Some people spend a lot of money on their resumes and they are still subjected to very arbitrary standards. 

Im sorry that you feel resume lengths matter so much. I'm sorry you feel that someone with a longer resume would not be a good nurse pracitioner. I am sorry you work with other individuals as short sided as you. I am sorry some of those people gave you advice, and you spew it out as the truth without critically thinking of what you should truly consider rule breakers for hiring.

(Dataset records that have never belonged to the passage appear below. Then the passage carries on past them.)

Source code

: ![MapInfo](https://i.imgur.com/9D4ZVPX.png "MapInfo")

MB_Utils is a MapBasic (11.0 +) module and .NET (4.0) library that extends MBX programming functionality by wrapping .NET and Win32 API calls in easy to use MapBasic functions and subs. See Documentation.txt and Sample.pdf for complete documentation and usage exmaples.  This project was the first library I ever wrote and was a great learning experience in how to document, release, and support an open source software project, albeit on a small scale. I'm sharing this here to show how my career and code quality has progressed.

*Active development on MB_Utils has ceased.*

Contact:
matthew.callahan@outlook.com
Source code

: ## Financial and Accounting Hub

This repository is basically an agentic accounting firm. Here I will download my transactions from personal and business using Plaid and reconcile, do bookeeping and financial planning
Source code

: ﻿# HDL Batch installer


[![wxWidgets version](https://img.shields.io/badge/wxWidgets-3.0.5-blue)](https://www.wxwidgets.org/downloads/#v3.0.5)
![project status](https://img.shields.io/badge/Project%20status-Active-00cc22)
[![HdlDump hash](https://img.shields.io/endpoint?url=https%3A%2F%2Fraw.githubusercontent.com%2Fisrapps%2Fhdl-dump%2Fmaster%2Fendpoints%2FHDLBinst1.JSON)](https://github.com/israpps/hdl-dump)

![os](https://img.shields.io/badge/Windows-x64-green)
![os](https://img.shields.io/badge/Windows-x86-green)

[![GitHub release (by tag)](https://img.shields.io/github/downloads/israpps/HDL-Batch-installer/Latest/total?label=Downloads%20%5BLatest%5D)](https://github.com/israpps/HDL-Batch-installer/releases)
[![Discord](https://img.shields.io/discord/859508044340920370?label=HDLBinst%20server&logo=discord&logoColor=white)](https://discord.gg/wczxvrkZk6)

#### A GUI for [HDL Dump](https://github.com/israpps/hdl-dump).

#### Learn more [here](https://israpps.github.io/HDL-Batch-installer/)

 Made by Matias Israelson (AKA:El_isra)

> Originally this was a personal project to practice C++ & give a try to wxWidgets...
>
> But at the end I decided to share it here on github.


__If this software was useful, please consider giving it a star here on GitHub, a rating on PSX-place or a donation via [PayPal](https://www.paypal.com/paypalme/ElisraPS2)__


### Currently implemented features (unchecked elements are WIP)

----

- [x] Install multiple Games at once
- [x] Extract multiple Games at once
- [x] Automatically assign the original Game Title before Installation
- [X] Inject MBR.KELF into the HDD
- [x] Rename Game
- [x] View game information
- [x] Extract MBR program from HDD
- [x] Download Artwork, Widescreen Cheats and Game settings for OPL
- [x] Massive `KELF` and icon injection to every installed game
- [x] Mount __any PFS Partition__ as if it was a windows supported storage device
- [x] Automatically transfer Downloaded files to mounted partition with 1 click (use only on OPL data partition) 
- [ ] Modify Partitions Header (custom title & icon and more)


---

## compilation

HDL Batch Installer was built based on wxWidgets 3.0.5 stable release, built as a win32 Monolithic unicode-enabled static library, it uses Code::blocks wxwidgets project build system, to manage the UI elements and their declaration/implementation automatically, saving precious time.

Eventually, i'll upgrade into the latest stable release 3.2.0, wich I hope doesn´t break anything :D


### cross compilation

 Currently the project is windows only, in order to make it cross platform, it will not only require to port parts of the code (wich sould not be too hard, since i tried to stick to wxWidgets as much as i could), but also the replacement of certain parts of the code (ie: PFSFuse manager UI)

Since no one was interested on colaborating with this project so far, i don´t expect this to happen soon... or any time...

I would suggest attending SHRM seminars, reading about hiring practices, etc. so you can make more holistic choices and strategies for your team. There are a lot of other things you should be focusing on when hiring a candidate outside of - a resume. When I graduated nursing my career advisor was passionate about my resume being one page. It was the "rule". As someone who has worked on the ATS side, this can be such poor advice. I kept some prior experience that showcased some of my career highlights- skills that were interchangeable with nursing. Continue to do what you do, but I hope no one gets discouraged from people like you spewing out rules that you heard from somewhere but have no backing to how it translates to making the best hire.

I do not care about your extra education when it comes to you dishing out the way you select candidates- show me where your education and hiring metrics align along with your retenion rate, the job satisfaction of those you hired and we can then can speak about this topic. 

For everyoe else, if the information on your resume is relevant keep it. It will help with ATS flagging words which will pull your resume to the top of the filter list when a recruiter uses the word match option in the ATS (this is for larger companies). Smaller companies they will hire third party recruiters, and that can go either way. I have not been impressed with the recruiters that I have came across in nursing- I actually declined an offer with a HCA hospital because the disorganization of their recruiting process (it speaks volumes to the chaos at the organization itself).

Again, 4 pages would be a bit much but if it is 2.5 do not stress it and take out relevant information.

Hiring is subjective.

 

 

On 11/13/2022 at 5:22 AM, Sherri Perry APRN said:

For the past 6 years, I have been interviewing NPs for potential positions with the companies I have worked for. The NPs with RN experience in the patient population we work with have a much higher chance of being hired by us, however, that doesn't mean the pay is higher. There is no negotiating the salary in the beginning. 

When I read resumes that include misspelled words, are formatted poorly, are not updated, or include no relevant experience to the job they are submitting the resume to, and if they are more than 2 pages long don't get an interview. Resumes matter.